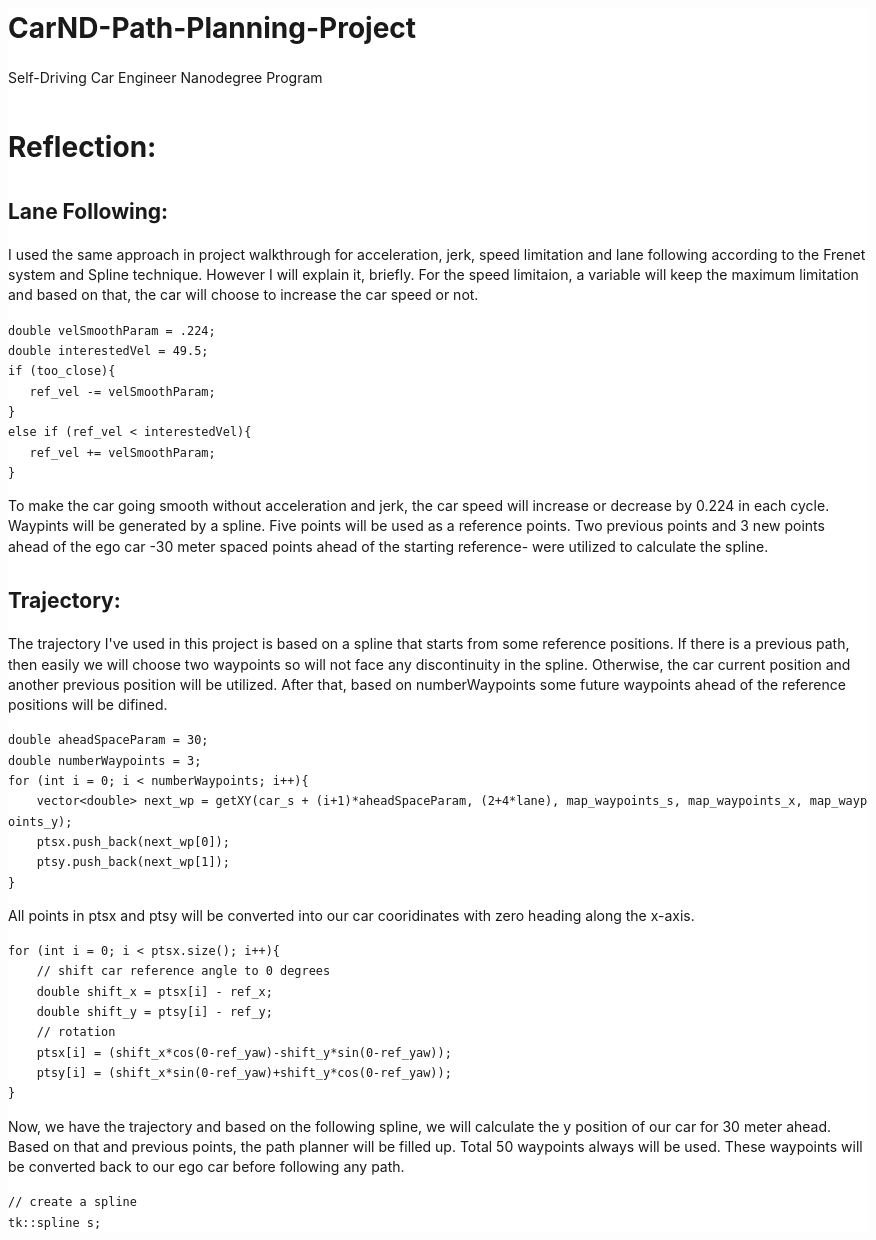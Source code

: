 # CarND-Path-Planning-Project
Self-Driving Car Engineer Nanodegree Program

# Reflection: 

## Lane Following:

I used the same approach in project walkthrough for acceleration, jerk, speed limitation and lane following according to the Frenet system and Spline technique.  However I will explain it, briefly. For the speed limitaion, a variable will keep the maximum limitation and based on that, the car will choose to increase the car speed or not. 
```
double velSmoothParam = .224;
double interestedVel = 49.5;
if (too_close){
   ref_vel -= velSmoothParam;
}
else if (ref_vel < interestedVel){
   ref_vel += velSmoothParam;
}
```
To make the car going smooth without acceleration and jerk, the car speed will increase or decrease by 0.224 in each cycle. Waypints will be generated by a spline. Five points will be used as a reference points. Two previous points and 3 new points ahead of the ego car -30 meter spaced points ahead of the starting reference- were utilized to calculate the spline.

## Trajectory:

The trajectory I've used in this project is based on a spline that starts from some reference positions. If there is a previous path, then easily we will choose two waypoints so will not face any discontinuity in the spline. Otherwise, the car current position and another previous position will be utilized. After that, based on numberWaypoints some future waypoints ahead of the reference positions will be difined. 
```
double aheadSpaceParam = 30;
double numberWaypoints = 3;
for (int i = 0; i < numberWaypoints; i++){
	vector<double> next_wp = getXY(car_s + (i+1)*aheadSpaceParam, (2+4*lane), map_waypoints_s, map_waypoints_x, map_waypoints_y);
	ptsx.push_back(next_wp[0]);
	ptsy.push_back(next_wp[1]);
}
```
All points in ptsx and ptsy will be converted into our car cooridinates with zero heading along the x-axis. 
```
for (int i = 0; i < ptsx.size(); i++){
	// shift car reference angle to 0 degrees
	double shift_x = ptsx[i] - ref_x;
	double shift_y = ptsy[i] - ref_y;
	// rotation
	ptsx[i] = (shift_x*cos(0-ref_yaw)-shift_y*sin(0-ref_yaw));
	ptsy[i] = (shift_x*sin(0-ref_yaw)+shift_y*cos(0-ref_yaw));
}
```
Now, we have the trajectory and based on the following spline, we will calculate the y position of our car for 30 meter ahead. Based on that and previous points, the path planner will be filled up. Total 50 waypoints always will be used. These waypoints will be converted back to our ego car before following any path.
```
// create a spline 
tk::spline s;
```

____

Problem requirements » Collect every line with the string "acceleration" from the records, and copy each.

Solution to this task »
I used the same approach in project walkthrough for acceleration, jerk, speed limitation and lane following according to the Frenet system and Spline technique.  However I will explain it, briefly. For the speed limitaion, a variable will keep the maximum limitation and based on that, the car will choose to increase the car speed or not. 
To make the car going smooth without acceleration and jerk, the car speed will increase or decrease by 0.224 in each cycle. Waypints will be generated by a spline. Five points will be used as a reference points. Two previous points and 3 new points ahead of the ego car -30 meter spaced points ahead of the starting reference- were utilized to calculate the spline.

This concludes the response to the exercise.